Crop rotation diversification begets diversity across trophic levels
Diversifying maize/legume rotations with cover crops, pasture rotations, and alternative cash crops is a key action that farmers can take to regenerate their land and protect their livelihoods from extreme weather. Diversified rotations also lead to more diverse weed communities, which are less threatening to crop yields and even have the potential to strengthen crop protection by providing diverse food and habitat resources for natural enemies. However, consequences of rotation diversification across trophic levels have not been clearly demonstrated. In this study, we examine links between rotation diversity, weed diversity, and natural enemy diversity by performing on-farm surveys at 33 sites in the US Corn Belt, using maize as a focal crop model. We found positive links between rotation diversity and weed diversity, which in-turn associated with diversity among natural enemies of crop pests. Pest arthropods had neutral links with diversity among crop rotations, weeds, and natural enemies, and were generally low in abundance system wide.

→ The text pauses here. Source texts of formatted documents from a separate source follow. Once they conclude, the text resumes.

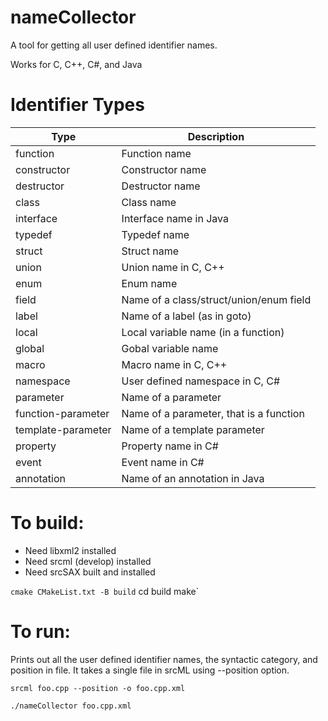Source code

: # nameCollector
A tool for getting all user defined identifier names.  

Works for C, C++, C#, and Java

# Identifier Types

| Type            | Description |
| --------------- | -------------- |
| function        | Function name |
| constructor     | Constructor name |
| destructor      |  Destructor name |
| class           | Class name |
| interface       | Interface name in Java |
| typedef         | Typedef name |
| struct          | Struct name |
| union           | Union name in C, C++|
| enum            | Enum name |
| field           | Name of a class/struct/union/enum field |
| label           | Name of a label (as in goto) |
| local           | Local variable name (in a function) |
| global          | Gobal variable name |
| macro          | Macro name in C, C++ |
| namespace          | User defined namespace in C, C# |
| parameter       | Name of a parameter |
| function-parameter  | Name of a parameter, that is a function | 
| template-parameter       | Name of a template parameter |
| property       | Property name in C# |
| event       | Event name in C# |
| annotation       | Name of an annotation in Java |


# To build:
- Need libxml2 installed
- Need srcml (develop) installed
- Need srcSAX built and installed

`cmake CMakeList.txt -B build`
cd build
make`


# To run:

Prints out all the user defined identifier names, the syntactic category, and position in file.
It takes a single file in srcML using --position option.

`srcml foo.cpp --position -o foo.cpp.xml`

`./nameCollector foo.cpp.xml`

These results suggest that diversifying rotations may protect crops from dominant, competitive weeds, and may enable diverse communities of natural enemies to persist on standby in agroecosystems, ready to intercept pest outbreaks before they emerge. While diverse weed communities often have neutral impacts on crop productivity, weed diversity positively correlated with weed cover across our sites, suggesting a potential tradeoff between crop productivity and diversification. Future work must further scrutinize relationships between weed diversity, crop competition, and productivity.